Based on the photographic evidence, living conditions inside government-run detention centers for immigrant children separated from their parents in south Texas look reasonably orderly and clean.
This has left news organizations with a quandary: Do they publish the handouts supplied by U.S. Customs and Border Protection (CBP) — which has an incentive to make its facilities look as humane and comfortable as possible — or do they reject the photos as essentially propaganda?
The New York Times, for one, has taken the latter course. On Monday, it said it would not publish CBP-supplied photos. “We thought it was a bad precedent to accept government handout photos when [photojournalists aren’t] allowed in,” Dean Baquet, the paper’s editor, said in an interview. “It would hurt any future case for access. And given the sensitivity of this story, I don’t think we can assure readers that we are seeing a full picture when the government makes the choice of what we see and show.
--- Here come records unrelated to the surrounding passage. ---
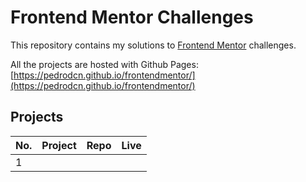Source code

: 
# Frontend Mentor Challenges

This repository contains my solutions to
[Frontend Mentor](https://www.frontendmentor.io/challenges) challenges.

All the projects are hosted with Github Pages: [https://pedrodcn.github.io/frontendmentor/](https://pedrodcn.github.io/frontendmentor/)

## Projects

| No. | Project | Repo | Live |
| --- | ------- | ---- | ---- |
| 1   | []()    |      |      |
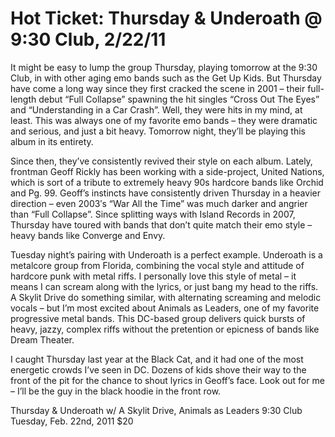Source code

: # Hot Ticket: Thursday & Underoath @ 9:30 Club, 2/22/11
It might be easy to lump the group Thursday, playing tomorrow at the 9:30 Club, in with other aging emo bands such as the Get Up Kids. But Thursday have come a long way since they first cracked the scene in 2001 – their full-length debut “Full Collapse” spawning the hit singles “Cross Out The Eyes” and “Understanding in a Car Crash”. Well, they were hits in my mind, at least. This was always one of my favorite emo bands – they were dramatic and serious, and just a bit heavy. Tomorrow night, they’ll be playing this album in its entirety.

Since then, they’ve consistently revived their style on each album. Lately, frontman Geoff Rickly has been working with a side-project, United Nations, which is sort of a tribute to extremely heavy 90s hardcore bands like Orchid and Pg. 99. Geoff’s instincts have consistently driven Thursday in a heavier direction – even 2003′s “War All the Time” was much darker and angrier than “Full Collapse”. Since splitting ways with Island Records in 2007, Thursday have toured with bands that don’t quite match their emo style – heavy bands like Converge and Envy.

Tuesday night’s pairing with Underoath is a perfect example. Underoath is a metalcore group from Florida, combining the vocal style and attitude of hardcore punk with metal riffs. I personally love this style of metal – it means I can scream along with the lyrics, or just bang my head to the riffs. A Skylit Drive do something similar, with alternating screaming and melodic vocals – but I’m most excited about Animals as Leaders, one of my favorite progressive metal bands. This DC-based group delivers quick bursts of heavy, jazzy, complex riffs without the pretention or epicness of bands like Dream Theater.

I caught Thursday last year at the Black Cat, and it had one of the most energetic crowds I’ve seen in DC. Dozens of kids shove their way to the front of the pit for the chance to shout lyrics in Geoff’s face. Look out for me – I’ll be the guy in the black hoodie in the front row.

Thursday & Underoath
w/ A Skylit Drive, Animals as Leaders
9:30 Club
Tuesday, Feb. 22nd, 2011
$20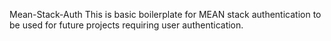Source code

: Mean-Stack-Auth
This is basic boilerplate for MEAN stack authentication to be used for future projects requiring user authentication.

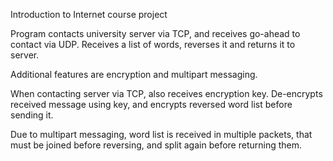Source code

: 
Introduction to Internet course project


Program contacts university server via TCP, and receives go-ahead to contact via UDP. Receives a list of words, reverses it and returns it to server.

Additional features are encryption and multipart messaging.

When contacting server via TCP, also receives encryption key. De-encrypts received message using key, and encrypts reversed word list before sending it.

Due to multipart messaging, word list is received in multiple packets, that must be joined before reversing, and split again before returning them.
Readers want to know what these places look like, from the view of journalists who are witnesses.”
One of the government-supplied photos — a shot of children sprawled on thin mattresses under mylar blankets — was featured prominently by many news organizations on Tuesday. The photo ran atop The Washington Post’s front page, although a caption spelled out the context: “An undated photograph released by U.S. Customs and Border Protection shows children at a detention center near McAllen, Tex. . . . No news organizations have been allowed inside the facility to take photos.”
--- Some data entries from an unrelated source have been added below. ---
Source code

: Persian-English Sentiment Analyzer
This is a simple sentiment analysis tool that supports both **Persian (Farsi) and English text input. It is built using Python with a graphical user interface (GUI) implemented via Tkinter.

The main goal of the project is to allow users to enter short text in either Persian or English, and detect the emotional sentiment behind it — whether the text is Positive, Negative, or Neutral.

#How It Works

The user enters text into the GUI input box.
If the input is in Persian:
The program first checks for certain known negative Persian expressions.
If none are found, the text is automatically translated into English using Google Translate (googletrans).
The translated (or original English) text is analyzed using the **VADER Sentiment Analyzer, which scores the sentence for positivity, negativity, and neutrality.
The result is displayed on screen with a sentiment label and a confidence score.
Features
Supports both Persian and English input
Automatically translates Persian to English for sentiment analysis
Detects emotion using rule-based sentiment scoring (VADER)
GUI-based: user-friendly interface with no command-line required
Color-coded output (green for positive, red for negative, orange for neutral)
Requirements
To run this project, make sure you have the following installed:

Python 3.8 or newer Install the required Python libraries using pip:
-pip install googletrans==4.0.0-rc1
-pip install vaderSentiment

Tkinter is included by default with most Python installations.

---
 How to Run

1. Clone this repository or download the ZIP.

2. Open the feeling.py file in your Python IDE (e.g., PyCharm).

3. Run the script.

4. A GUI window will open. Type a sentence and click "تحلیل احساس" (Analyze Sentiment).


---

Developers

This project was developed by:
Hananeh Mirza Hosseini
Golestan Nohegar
Martin Baron, The Post’s editor, said the newspaper “vigorously objects to the exclusion of news photographers from these facilities, which is detrimental to public understanding of the Trump administration’s separation policy. We are publishing some photographs provided by authorities because they are, for the time being, the only images available. We evaluate these situations case by case. Use of such photos is sharply limited, and we would never permit their use for an indefinite period.”
CNN, Fox News, the Associated Press, USA Today and others also published the photo but made clear it came from CBP. Others, such as the New York Post, published the image without noting its source.
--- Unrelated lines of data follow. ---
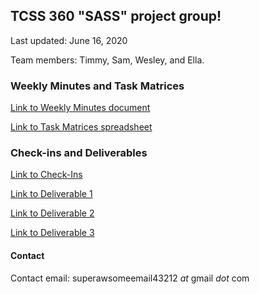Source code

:
## TCSS 360 "SASS" project group!

Last updated: June 16, 2020 

Team members: Timmy, Sam, Wesley, and Ella. 


### Weekly Minutes and Task Matrices

[Link to Weekly Minutes document](https://docs.google.com/document/d/1zSX0TDvowmUO4UPRoQuNk334yatnHsm67OCB3xvryW0/edit?usp=sharing)


[Link to Task Matrices spreadsheet](https://docs.google.com/spreadsheets/d/1mNHH7dM14qsG3Y4BOzqaAI3t0bw2Qtn8rAJAhg1m14A/edit?usp=sharing)


### Check-ins and Deliverables
[Link to Check-Ins](https://docs.google.com/document/d/12lrKaMwixiG1s6CuHg8wI4yMIYFkS0V8aONHXB-g6cU/edit)

[Link to Deliverable 1](https://docs.google.com/document/d/1q_9NBeZAMT3I9BVjKCGexSMu5GIZJFAojzHog3JWP-E/edit?usp=sharing)

[Link to Deliverable 2](https://docs.google.com/document/d/1QYY7kcBJJFQZNJUotEQ3v4zAiUQwDBVX_s2vWF-miFA/edit?usp=sharing)

[Link to Deliverable 3](https://docs.google.com/document/d/1VzucE4DOGHvXZblyaW2gPQfPVdazssmcvpoMoej3O4U/edit?usp=sharing)

#### Contact

Contact email: superawsomeemail43212 *at* gmail *dot* com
The few journalists who have gotten access to the facilities have suggested the government’s image-making is distorted, at best. Jacob Soboroff, an MSNBC reporter who visited the McAllen center, said what he saw inside was “shocking,” though Soboroff had no pictures to back up this impression.
He described children “locked up in cages essentially, what look like animal kennels.” But even his eyewitness account had limitations. Soboroff noted that officials asked him not to talk to people inside the center, thus keeping their experiences in the dark.
Nonetheless, a powerful bit of reporting emerged on Monday. Pro Publica, an independent news organization, published an audiotape of detained children wailing for their parents as an agent jokes, “Well, we have an orchestra here. What’s missing is a conductor.”
The week-old recording came from Jennifer Harbury, a civil rights attorney who lives and works in south Texas, according to Pro Publica reporter Ginger Thompson. Harbury got it from another person, whom Pro Publica did not identify because that person expressed “ fear of retaliation,” Thompson wrote. Harbury said the person who recorded it was a client who “heard the children’s weeping and crying, and was devastated by it.”
The news organization confirmed the authenticity of the recording by calling a relative of one of the detained girls, who is heard on the tape reciting the relative’s phone number to an official, said Stephen Engelberg, Pro Publica’s editor in chief. The girl’s relative — an aunt who lives in El Salvador — confirmed to Thompson that the child and her mother had been separated at the facility. A spokesperson for the Immigration and Customs Enforcement agency didn’t question the accuracy of the reporting, Engelberg said.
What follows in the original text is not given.